▶ _Dataset content_
○ ○ ○ ○ ○ ○ ○

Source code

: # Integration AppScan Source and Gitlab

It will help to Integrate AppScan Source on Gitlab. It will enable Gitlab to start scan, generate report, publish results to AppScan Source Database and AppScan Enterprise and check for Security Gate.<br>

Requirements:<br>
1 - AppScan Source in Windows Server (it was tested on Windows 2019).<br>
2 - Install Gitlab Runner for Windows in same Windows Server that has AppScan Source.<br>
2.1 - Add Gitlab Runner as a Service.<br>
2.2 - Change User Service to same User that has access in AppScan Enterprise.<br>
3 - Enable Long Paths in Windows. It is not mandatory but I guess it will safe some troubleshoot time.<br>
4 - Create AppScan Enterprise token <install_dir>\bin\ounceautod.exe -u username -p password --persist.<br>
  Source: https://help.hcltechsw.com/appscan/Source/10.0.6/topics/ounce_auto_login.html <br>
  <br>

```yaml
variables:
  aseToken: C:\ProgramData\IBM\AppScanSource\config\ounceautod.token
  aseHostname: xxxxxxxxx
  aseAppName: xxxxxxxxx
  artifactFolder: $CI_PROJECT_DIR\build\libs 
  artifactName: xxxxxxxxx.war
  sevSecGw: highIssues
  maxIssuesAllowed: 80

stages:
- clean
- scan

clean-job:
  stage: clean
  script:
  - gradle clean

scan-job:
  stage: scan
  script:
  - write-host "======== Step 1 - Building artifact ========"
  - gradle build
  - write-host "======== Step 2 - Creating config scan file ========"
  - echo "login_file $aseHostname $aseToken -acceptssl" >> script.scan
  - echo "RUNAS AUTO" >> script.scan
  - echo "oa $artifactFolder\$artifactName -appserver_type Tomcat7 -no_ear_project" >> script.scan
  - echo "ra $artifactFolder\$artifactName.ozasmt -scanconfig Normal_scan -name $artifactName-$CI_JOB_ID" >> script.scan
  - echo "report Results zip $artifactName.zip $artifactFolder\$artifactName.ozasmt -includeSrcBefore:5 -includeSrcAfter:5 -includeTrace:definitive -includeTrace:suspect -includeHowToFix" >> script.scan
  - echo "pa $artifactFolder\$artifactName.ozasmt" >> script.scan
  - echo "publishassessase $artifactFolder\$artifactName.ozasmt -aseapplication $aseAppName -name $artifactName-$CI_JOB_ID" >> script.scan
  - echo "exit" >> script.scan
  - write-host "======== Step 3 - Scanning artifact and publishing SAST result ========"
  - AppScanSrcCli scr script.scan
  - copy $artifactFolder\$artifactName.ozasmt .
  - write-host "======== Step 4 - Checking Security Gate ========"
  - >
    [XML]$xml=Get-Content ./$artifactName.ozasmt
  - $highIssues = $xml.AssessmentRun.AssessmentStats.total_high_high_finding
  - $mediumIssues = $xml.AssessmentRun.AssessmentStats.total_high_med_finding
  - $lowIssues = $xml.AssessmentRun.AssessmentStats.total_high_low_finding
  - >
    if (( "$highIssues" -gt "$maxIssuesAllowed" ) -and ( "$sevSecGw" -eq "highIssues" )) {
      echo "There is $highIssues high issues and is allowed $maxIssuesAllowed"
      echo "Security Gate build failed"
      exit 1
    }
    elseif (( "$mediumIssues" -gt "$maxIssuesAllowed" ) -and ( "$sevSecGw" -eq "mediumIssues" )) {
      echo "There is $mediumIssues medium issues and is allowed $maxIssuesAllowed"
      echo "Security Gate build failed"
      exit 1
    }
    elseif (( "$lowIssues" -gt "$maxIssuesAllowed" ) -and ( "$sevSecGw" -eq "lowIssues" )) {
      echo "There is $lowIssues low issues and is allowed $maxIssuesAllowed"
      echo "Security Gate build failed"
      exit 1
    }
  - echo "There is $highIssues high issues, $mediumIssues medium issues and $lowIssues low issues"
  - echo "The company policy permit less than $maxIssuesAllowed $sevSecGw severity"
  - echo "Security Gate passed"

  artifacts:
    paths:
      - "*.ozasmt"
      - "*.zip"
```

○ ○ ○ ○ ○ ○ ○

Through the line that contains "2.2 - Change", copy the material above exactly, beginning at its first line and including nothing more.

▶ _Finished task_
Source code

: # Integration AppScan Source and Gitlab

It will help to Integrate AppScan Source on Gitlab. It will enable Gitlab to start scan, generate report, publish results to AppScan Source Database and AppScan Enterprise and check for Security Gate.<br>

Requirements:<br>
1 - AppScan Source in Windows Server (it was tested on Windows 2019).<br>
2 - Install Gitlab Runner for Windows in same Windows Server that has AppScan Source.<br>
2.1 - Add Gitlab Runner as a Service.<br>
2.2 - Change User Service to same User that has access in AppScan Enterprise.<br>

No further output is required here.